In general this means there is more than one event to bear in mind when considering probabilities
- these events may be independent or mutually exclusive
- they may involve an event that follows on from a previous event
  - e.g. Rolling a dice, followed by flipping a coin

How do I work with and calculate combined probabilities?
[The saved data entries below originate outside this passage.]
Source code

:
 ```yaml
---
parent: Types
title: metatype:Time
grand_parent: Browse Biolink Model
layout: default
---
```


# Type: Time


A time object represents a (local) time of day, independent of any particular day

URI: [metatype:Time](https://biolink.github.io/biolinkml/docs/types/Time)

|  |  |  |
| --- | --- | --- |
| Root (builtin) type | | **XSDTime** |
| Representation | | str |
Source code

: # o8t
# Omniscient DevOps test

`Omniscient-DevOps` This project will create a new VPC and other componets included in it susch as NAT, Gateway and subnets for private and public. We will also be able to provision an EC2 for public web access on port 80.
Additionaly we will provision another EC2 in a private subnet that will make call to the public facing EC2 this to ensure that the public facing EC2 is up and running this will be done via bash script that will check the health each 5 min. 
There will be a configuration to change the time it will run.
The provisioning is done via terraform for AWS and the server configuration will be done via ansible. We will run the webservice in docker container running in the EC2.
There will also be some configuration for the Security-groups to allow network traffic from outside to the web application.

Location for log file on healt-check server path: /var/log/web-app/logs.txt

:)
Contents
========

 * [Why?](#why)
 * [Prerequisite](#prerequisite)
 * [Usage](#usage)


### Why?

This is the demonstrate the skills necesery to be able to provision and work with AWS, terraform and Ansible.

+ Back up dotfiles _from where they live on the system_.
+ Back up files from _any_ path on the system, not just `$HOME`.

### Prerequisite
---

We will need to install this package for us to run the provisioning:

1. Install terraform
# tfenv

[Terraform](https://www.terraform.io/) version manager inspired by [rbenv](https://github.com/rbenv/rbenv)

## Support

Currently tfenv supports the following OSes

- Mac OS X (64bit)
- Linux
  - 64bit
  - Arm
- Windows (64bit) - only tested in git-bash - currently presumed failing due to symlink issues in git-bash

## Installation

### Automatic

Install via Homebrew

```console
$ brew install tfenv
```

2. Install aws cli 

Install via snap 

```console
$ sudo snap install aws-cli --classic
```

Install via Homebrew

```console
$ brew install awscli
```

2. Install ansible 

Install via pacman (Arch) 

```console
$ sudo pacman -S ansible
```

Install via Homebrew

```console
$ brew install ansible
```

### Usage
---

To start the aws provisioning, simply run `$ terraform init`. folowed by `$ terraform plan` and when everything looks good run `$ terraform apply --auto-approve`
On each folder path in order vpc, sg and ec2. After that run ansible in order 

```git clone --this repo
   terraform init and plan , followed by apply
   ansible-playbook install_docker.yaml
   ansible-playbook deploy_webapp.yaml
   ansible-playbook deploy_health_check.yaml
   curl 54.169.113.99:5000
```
In your head, try to rephrase each question as an AND and/or OR probability statement
- e.g. The probability of rolling a 6 followed by flipping heads would be "the probability of rolling a 6 AND the probability of flipping heads"
- In general,
  - AND means multiply ( $\times$ ) and is used for independent events
  - OR mean add ( $+$ ) and is used for mutually exclusive events
The fact that all probabilities sum to 1 is often used in combined probability questions
- In particular when we are interested in an event "happening" or "not happening"
  - e.g. $P (rolling a 6) = \frac{1}{6}$ so $P (NOT rolling a 6) = 1 - \frac{1}{6} = \frac{5}{6}$
Tree diagrams can be useful for calculating combined probabilities
- especially when there is more than one event but you are only concerned with two outcomes from each
  - e.g. The probability of being stopped at one set of traffic lights and also being stopped at a second set of lights
- however unless a question specifically tells you to, you don't have to draw a diagram
- for many questions it is quicker simply to consider the possible options and apply the AND and OR rules without drawing a diagram

Worked example

A box contains 3 blue counters and 8 red counters.
A counter is taken at random and its colour noted.
The counter is put back into the box.
A second counter is then taken at random, and its colour noted.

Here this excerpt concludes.